We have previously written about how the Ontario courts have treated termination clauses in employment contracts, particularly when they contradict statutory provisions in the Employment Standards Act (ESA). In a decision released last week, the Ontario Court of Appeal yet again set aside an employment contract and its termination provision.
Clauses Address Employer Rights Regarding Termination
The issue before the Court was an unusual one. The contract contained two important clauses dealing with the termination rights of the employer. The first was a “without cause” paragraph which allowed the employer the right to terminate with payment of the ESA minimum entitlements only.
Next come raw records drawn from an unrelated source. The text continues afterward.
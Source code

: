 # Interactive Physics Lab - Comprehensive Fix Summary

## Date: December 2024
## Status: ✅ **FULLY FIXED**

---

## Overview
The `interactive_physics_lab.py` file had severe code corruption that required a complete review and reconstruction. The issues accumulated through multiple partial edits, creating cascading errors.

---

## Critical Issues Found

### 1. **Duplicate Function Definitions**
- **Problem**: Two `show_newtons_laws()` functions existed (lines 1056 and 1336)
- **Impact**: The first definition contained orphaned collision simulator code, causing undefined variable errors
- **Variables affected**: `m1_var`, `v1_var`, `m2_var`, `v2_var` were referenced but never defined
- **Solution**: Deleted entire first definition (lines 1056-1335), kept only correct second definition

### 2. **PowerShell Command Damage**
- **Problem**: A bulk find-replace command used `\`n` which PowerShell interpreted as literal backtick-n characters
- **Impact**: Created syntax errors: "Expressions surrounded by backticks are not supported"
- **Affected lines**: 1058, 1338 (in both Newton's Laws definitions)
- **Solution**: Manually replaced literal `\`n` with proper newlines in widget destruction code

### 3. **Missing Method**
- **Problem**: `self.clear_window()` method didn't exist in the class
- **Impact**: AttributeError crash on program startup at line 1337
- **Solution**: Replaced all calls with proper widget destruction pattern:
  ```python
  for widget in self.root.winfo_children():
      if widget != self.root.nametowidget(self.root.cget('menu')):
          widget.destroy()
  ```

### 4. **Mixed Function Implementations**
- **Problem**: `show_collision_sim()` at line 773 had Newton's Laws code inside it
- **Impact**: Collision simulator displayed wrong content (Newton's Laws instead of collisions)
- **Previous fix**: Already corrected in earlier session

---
Ironically, no issue was taken by the employee with this term, in particular.
The second clause considered the right of the employer with respect to termination for cause. In this paragraph, the wording allowed the right to terminate for cause without payment of the minimum statutory sums. Here is where the clause violated the ESA.
How Does the ESA Define ‘Just Cause’?
The ESA has a higher standard of “just cause” than the common law standard. It requires, by virtue of Ontario Regulation 288-01 that the employee be shown to be “guilty of wilful misconduct, disobedience or wilful neglect of duty that is not trivial and has not been condoned by the employer.”
The agreement did not make this distinction in the termination for cause section and hence this provision was in violation of the ESA. It, ideally, should have addressed termination for just cause at common law and the degree of misconduct required under the ESA individually.
All this being said, the employer did not terminate for cause. Should the “just cause” term then invalidate the entire termination clause, even though the termination with notice portion was well written in itself and otherwise enforceable?
It should be noted that the agreement contained a “severability” clause which allowed the Court to eliminate from the contract the offending clause and enforce the remainder of the terms.
The First Decision
Both parties were in agreement that the termination for cause term was in violation of the ESA and further that the second clause dealing with termination with notice was otherwise legal.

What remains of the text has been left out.